Asked if the Biden administration had any plans to reconsider the sale of precision-guided missiles to Israel in light of mounting pressure from progressive Democrats in Congress, Blinken answered:

President Biden has been absolutely clear, and he’s been clear on more than one occasion: We are committed to Israel’s security, period. We will make sure that Israel has the means to defend itself particularly when we had something like Israelis experienced in the last couple of weeks. Attacks from a terrorist group indiscriminately targeting civilians. We want to make sure that Israel has the means to deal with that.

Asked if Israel sought to avoid hitting civilians during the recent conflict, Blinken acknowledged: “I think Israel took very significant steps to do that, but we also know that on both sides men, women, and especially children were lost, and I think that’s deeply painful, and it’s a reminder that we throw around numbers, statistics, but these statistics, these numbers can’t hide the fact that we’re talking about real human beings,” he said.

More than 4,000 terror rockets were launched at Israel from the Hamas-ruling Gaza Strip over a period of 11 days.  According to the Hamas-run Gaza health ministry, more than 230 Palestinians were killed in retaliatory strikes by the IDF against terror targets, 59 of them children.

Israel says more than 150 of those killed were terrorists from Hamas and the Palestinian Islamic Jihad terror groups. Many, including children, were also killed by errant Hamas rockets. At least 450 rockets were misfired and landed within Gaza itself.

Thirteen people in Israel, including a five-year-old boy and a 16-year-old girl, were killed by rockets, and hundreds more were injured.

Gaza director of United Nations Relief and Works Agency (UNRWA) Matthias Schmale also commended Israeli military strikes in the Gaza Strip for being “very precise” and “sophisticated,” remarks he later apologized for after being met with outrage by Palestinian rights groups and Hamas itself.

In the interview with Channel 12, Blinken expressed the Biden administration’s support for the two-state solution.

“We continue to believe very strongly that a two-state solution is not just the best way, but probably the only way to really assure that going forward, Israel has a future as a secure Jewish and democratic state, and the Palestinians have a state to which they’re entitled,” he said.

He said that right now, however, efforts were in “trying to build on the ceasefire, address the immediate needs and concerns.”

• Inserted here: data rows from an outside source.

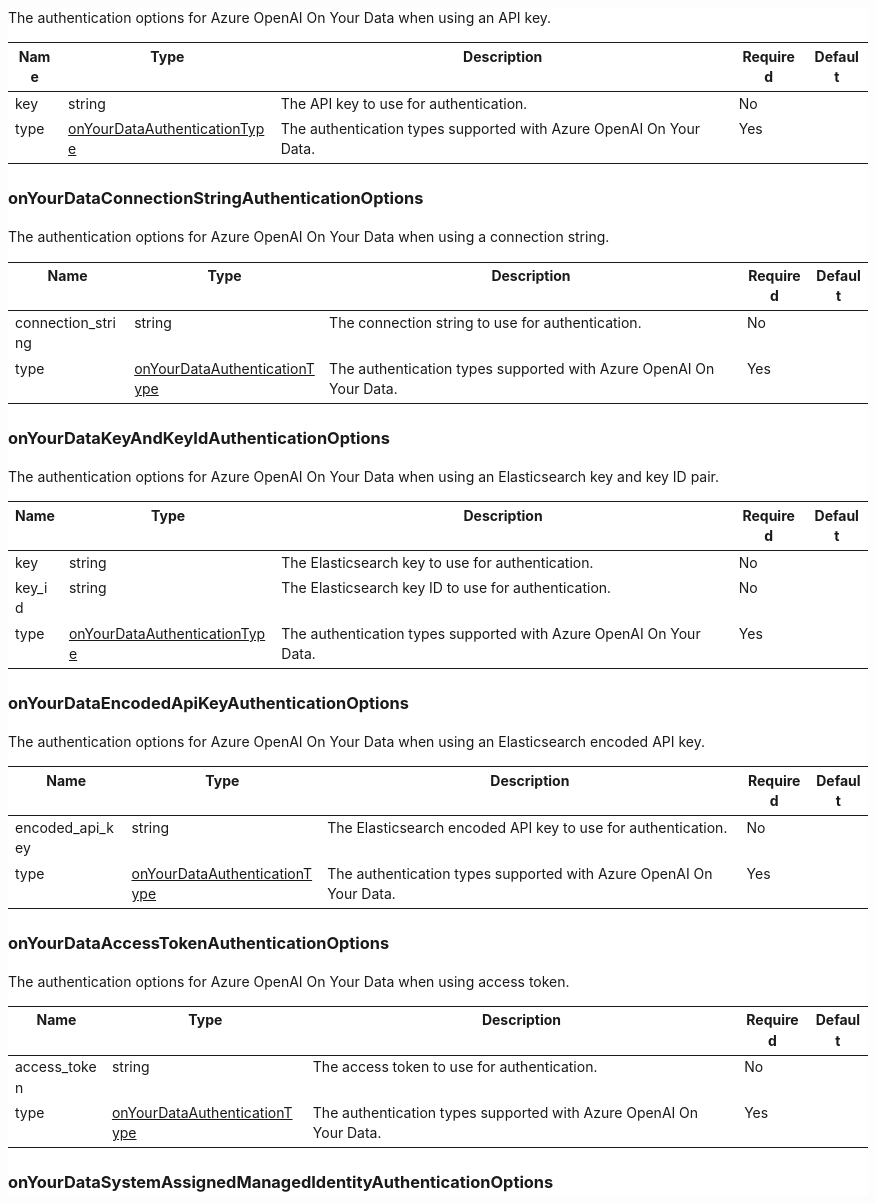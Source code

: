 The authentication options for Azure OpenAI On Your Data when using an API key.

|Name|Type|Description|Required|Default|
|---|---|---|---|---|
|key|string|The API key to use for authentication.|No||
|type|[onYourDataAuthenticationType](#onyourdataauthenticationtype)|The authentication types supported with Azure OpenAI On Your Data.|Yes||

### onYourDataConnectionStringAuthenticationOptions

The authentication options for Azure OpenAI On Your Data when using a connection string.

|Name|Type|Description|Required|Default|
|---|---|---|---|---|
|connection_string|string|The connection string to use for authentication.|No||
|type|[onYourDataAuthenticationType](#onyourdataauthenticationtype)|The authentication types supported with Azure OpenAI On Your Data.|Yes||

### onYourDataKeyAndKeyIdAuthenticationOptions

The authentication options for Azure OpenAI On Your Data when using an Elasticsearch key and key ID pair.

|Name|Type|Description|Required|Default|
|---|---|---|---|---|
|key|string|The Elasticsearch key to use for authentication.|No||
|key_id|string|The Elasticsearch key ID to use for authentication.|No||
|type|[onYourDataAuthenticationType](#onyourdataauthenticationtype)|The authentication types supported with Azure OpenAI On Your Data.|Yes||

### onYourDataEncodedApiKeyAuthenticationOptions

The authentication options for Azure OpenAI On Your Data when using an Elasticsearch encoded API key.

|Name|Type|Description|Required|Default|
|---|---|---|---|---|
|encoded_api_key|string|The Elasticsearch encoded API key to use for authentication.|No||
|type|[onYourDataAuthenticationType](#onyourdataauthenticationtype)|The authentication types supported with Azure OpenAI On Your Data.|Yes||

### onYourDataAccessTokenAuthenticationOptions

The authentication options for Azure OpenAI On Your Data when using access token.

|Name|Type|Description|Required|Default|
|---|---|---|---|---|
|access_token|string|The access token to use for authentication.|No||
|type|[onYourDataAuthenticationType](#onyourdataauthenticationtype)|The authentication types supported with Azure OpenAI On Your Data.|Yes||

### onYourDataSystemAssignedManagedIdentityAuthenticationOptions

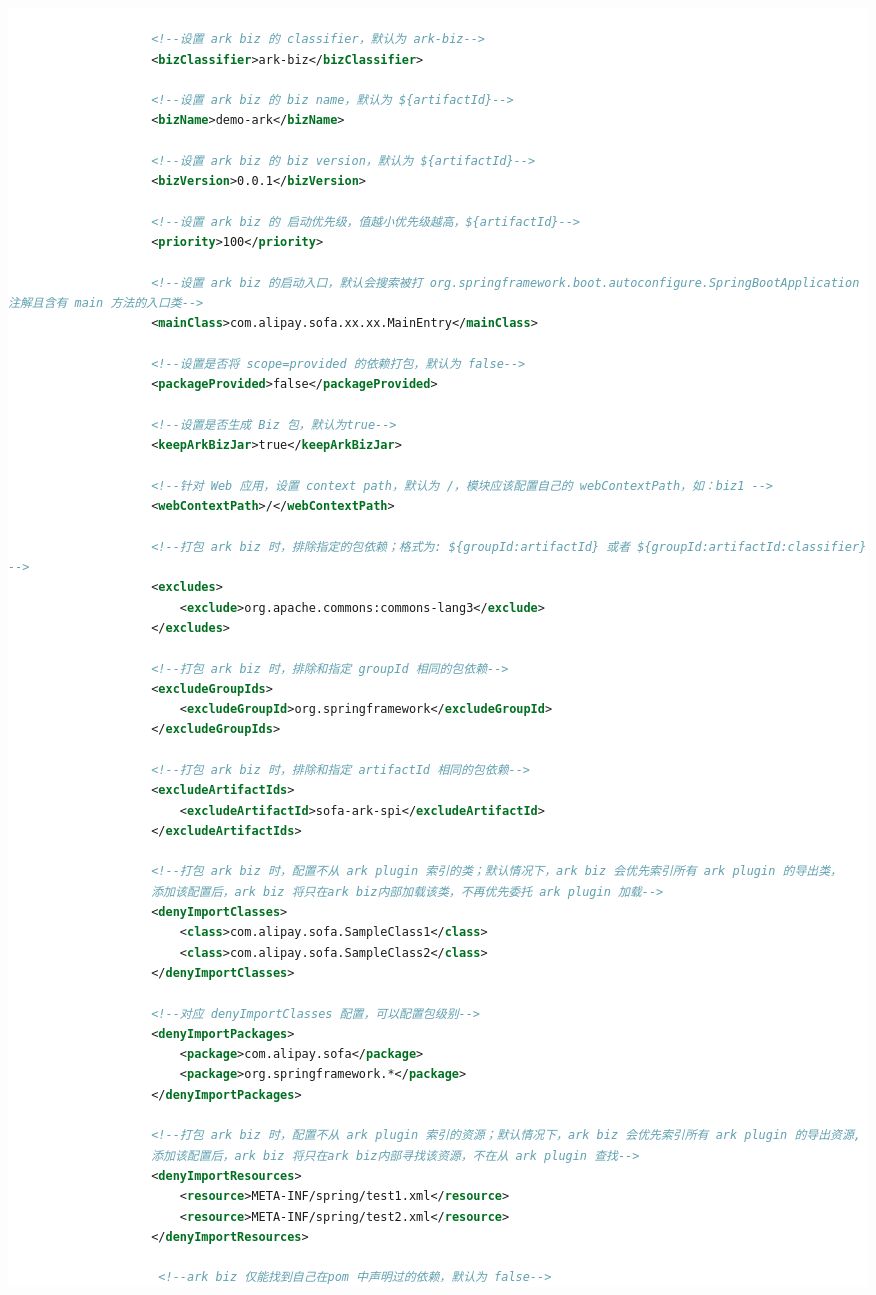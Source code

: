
 ```xml

                    <!--设置 ark biz 的 classifier，默认为 ark-biz-->
                    <bizClassifier>ark-biz</bizClassifier>

                    <!--设置 ark biz 的 biz name，默认为 ${artifactId}-->
                    <bizName>demo-ark</bizName>

                    <!--设置 ark biz 的 biz version，默认为 ${artifactId}-->
                    <bizVersion>0.0.1</bizVersion>

                    <!--设置 ark biz 的 启动优先级，值越小优先级越高，${artifactId}-->
                    <priority>100</priority>

                    <!--设置 ark biz 的启动入口，默认会搜索被打 org.springframework.boot.autoconfigure.SpringBootApplication 注解且含有 main 方法的入口类-->
                    <mainClass>com.alipay.sofa.xx.xx.MainEntry</mainClass>

                    <!--设置是否将 scope=provided 的依赖打包，默认为 false-->
                    <packageProvided>false</packageProvided>

                    <!--设置是否生成 Biz 包，默认为true-->
                    <keepArkBizJar>true</keepArkBizJar>

                    <!--针对 Web 应用，设置 context path，默认为 /，模块应该配置自己的 webContextPath，如：biz1 -->
                    <webContextPath>/</webContextPath>

                    <!--打包 ark biz 时，排除指定的包依赖；格式为: ${groupId:artifactId} 或者 ${groupId:artifactId:classifier}-->
                    <excludes>
                        <exclude>org.apache.commons:commons-lang3</exclude>
                    </excludes>

                    <!--打包 ark biz 时，排除和指定 groupId 相同的包依赖-->
                    <excludeGroupIds>
                        <excludeGroupId>org.springframework</excludeGroupId>
                    </excludeGroupIds>

                    <!--打包 ark biz 时，排除和指定 artifactId 相同的包依赖-->
                    <excludeArtifactIds>
                        <excludeArtifactId>sofa-ark-spi</excludeArtifactId>
                    </excludeArtifactIds>

                    <!--打包 ark biz 时，配置不从 ark plugin 索引的类；默认情况下，ark biz 会优先索引所有 ark plugin 的导出类，
                    添加该配置后，ark biz 将只在ark biz内部加载该类，不再优先委托 ark plugin 加载-->
                    <denyImportClasses>
                        <class>com.alipay.sofa.SampleClass1</class>
                        <class>com.alipay.sofa.SampleClass2</class>
                    </denyImportClasses>

                    <!--对应 denyImportClasses 配置，可以配置包级别-->
                    <denyImportPackages>
                        <package>com.alipay.sofa</package>
                        <package>org.springframework.*</package>
                    </denyImportPackages>

                    <!--打包 ark biz 时，配置不从 ark plugin 索引的资源；默认情况下，ark biz 会优先索引所有 ark plugin 的导出资源,
                    添加该配置后，ark biz 将只在ark biz内部寻找该资源，不在从 ark plugin 查找-->
                    <denyImportResources>
                        <resource>META-INF/spring/test1.xml</resource>
                        <resource>META-INF/spring/test2.xml</resource>
                    </denyImportResources>
                  
                     <!--ark biz 仅能找到自己在pom 中声明过的依赖，默认为 false-->
```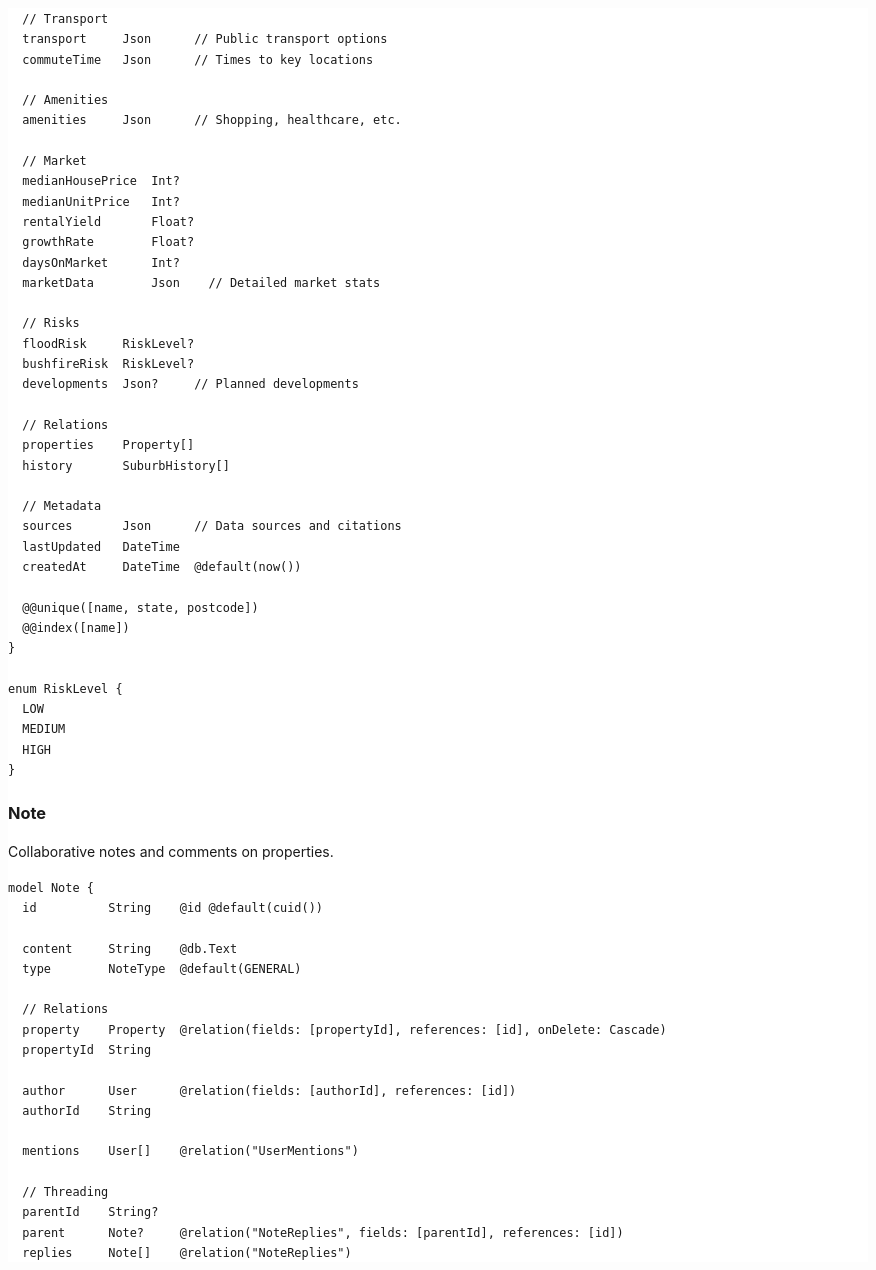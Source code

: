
```prisma
  // Transport
  transport     Json      // Public transport options
  commuteTime   Json      // Times to key locations
  
  // Amenities
  amenities     Json      // Shopping, healthcare, etc.
  
  // Market
  medianHousePrice  Int?
  medianUnitPrice   Int?
  rentalYield       Float?
  growthRate        Float?
  daysOnMarket      Int?
  marketData        Json    // Detailed market stats
  
  // Risks
  floodRisk     RiskLevel?
  bushfireRisk  RiskLevel?
  developments  Json?     // Planned developments
  
  // Relations
  properties    Property[]
  history       SuburbHistory[]
  
  // Metadata
  sources       Json      // Data sources and citations
  lastUpdated   DateTime
  createdAt     DateTime  @default(now())
  
  @@unique([name, state, postcode])
  @@index([name])
}

enum RiskLevel {
  LOW
  MEDIUM
  HIGH
}
```

### Note

Collaborative notes and comments on properties.

```prisma
model Note {
  id          String    @id @default(cuid())
  
  content     String    @db.Text
  type        NoteType  @default(GENERAL)
  
  // Relations
  property    Property  @relation(fields: [propertyId], references: [id], onDelete: Cascade)
  propertyId  String
  
  author      User      @relation(fields: [authorId], references: [id])
  authorId    String
  
  mentions    User[]    @relation("UserMentions")
  
  // Threading
  parentId    String?
  parent      Note?     @relation("NoteReplies", fields: [parentId], references: [id])
  replies     Note[]    @relation("NoteReplies")
```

Addressing the Biden administration’s plans to reenter the tattered  the 2015 Iran nuclear deal, Blinken said “the jury is still out.”

“I think we’ve clarified increasingly what each side would need to do to come back into compliance with the JCPOA, but it remains an unanswered question whether Iran is actually prepared to do what it needs to do to come back into compliance,” Blinken said of the Joint Comprehensive Plan of Action.

Blinken admitted Israel saw things differently about how to go about preventing Iran from obtaining the bomb.

“We are joined in that goal and in that commitment. It’s also no secret that over time we’ve had differences over the best way to get there, to make sure that Iran does not get a weapon,” Blinken said.

In an implicit critique of the Trump administration, Blinken said the deal was on the right track before Trump pulled out, with Iran needing at least a year to produce enough material for a bomb.

“It would have given us plenty of time to do something about it. But now that we’re out of the deal and Iran has started to ignore the constraints that the deal has imposed and it is closer and closer and closer to producing the material for a nuclear weapon on very short order,” he said.

“And so far from getting less dangerous without the deal, it’s gotten more dangerous,” he warned.

He reiterated the U.S. commitment to make the deal “longer and stronger.”